Auch verurteilte Mörder sollen auf freien Fuß kommen
Die anderen 737 freizulassenden Palästinenser sind Häftlinge, die wegen leichterer Delikte wie Steinwürfe im Westjordanland oder illegalem Grenzübertritt sowie auch illegalen Waffenbesitzes oder anderer Gesetzesverstöße inhaftiert oder verurteilt wurden. Darunter sind aber auch Häftlinge, die wegen schwerer Straftaten wie etwa Mord einsitzen, wie die Zeitung “Jerusalem Post” berichtete. Das israelische Justizministerium veröffentlichte eine Liste mit insgesamt 22 Häftlingen, denen schwere Angriffe auf Israelis vorgeworfen werden.
Die Zeitung “Jerusalem Post” berichtete, dazu gehöre etwa Zakaria Zubeidi. Er war während des zweiten Palästinenseraufstands Intifada ab 2000 Befehlshaber des militärischen Arms der Fatah-Bewegung, der Al-Aqsa-Brigaden, in Jenin im nördlichen Westjordanland. Dabei wurden von 2000 bis 2005 rund 3.500 Palästinenser getötet, mehr als 1.000 Israelis starben bei Anschlägen von Palästinensern.
Auf der Liste der freizulassenden Häftlinge stand auch Mahmoud Atallah, der eine lebenslange Haftstrafe plus 15 Jahre für die Ermordung einer Palästinenserin verbüßt, die der Kollaboration mit Israel beschuldigt wurde. Weitere Namen umfassen Wael Kassem und Wizam Abbasi, die an Bombenanschlägen in Israel mit Dutzenden Toten beteiligt gewesen sein sollen. Das israelische Justizministerium veröffentlichte eine Liste mit insgesamt 22 Häftlingen, denen schwere Angriffe auf Israelis vorgeworfen werden.
Nicht freigelassen werden soll hingegen der prominenteste palästinensische Häftling in Israel, Marwan Barghouti aus der Führungsebene der Fatah-Bewegung. Er war 2004 wegen fünffachen Mordes zu lebenslanger Haft verurteilt worden.
Was außer dem Austausch Geiseln gegen Häftlinge geplant ist
Der Grenzübergang Rafah zwischen Ägypten und Gaza soll wieder öffnen und die Einfuhr humanitärer Hilfe für die Palästinenser deutlich aufgestockt werden.

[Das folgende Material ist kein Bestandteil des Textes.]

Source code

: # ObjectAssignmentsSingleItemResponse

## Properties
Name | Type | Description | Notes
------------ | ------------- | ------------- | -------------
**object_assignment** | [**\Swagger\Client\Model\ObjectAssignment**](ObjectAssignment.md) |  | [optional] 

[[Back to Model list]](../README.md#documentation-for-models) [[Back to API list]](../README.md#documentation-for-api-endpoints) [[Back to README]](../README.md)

Allerdings ist offen, wann der seit Mai geschlossene Übergang wieder geöffnet werden könnte.
Israels Militär soll aus dicht besiedelten Gebieten des Gazastreifens abziehen. Die in den Süden des abgeriegelten Küstenstreifens geflohenen Einwohner sollen sich wieder frei bewegen und unter internationaler Aufsicht in ihre Wohngebiete im Norden Gazas zurückkehren dürfen.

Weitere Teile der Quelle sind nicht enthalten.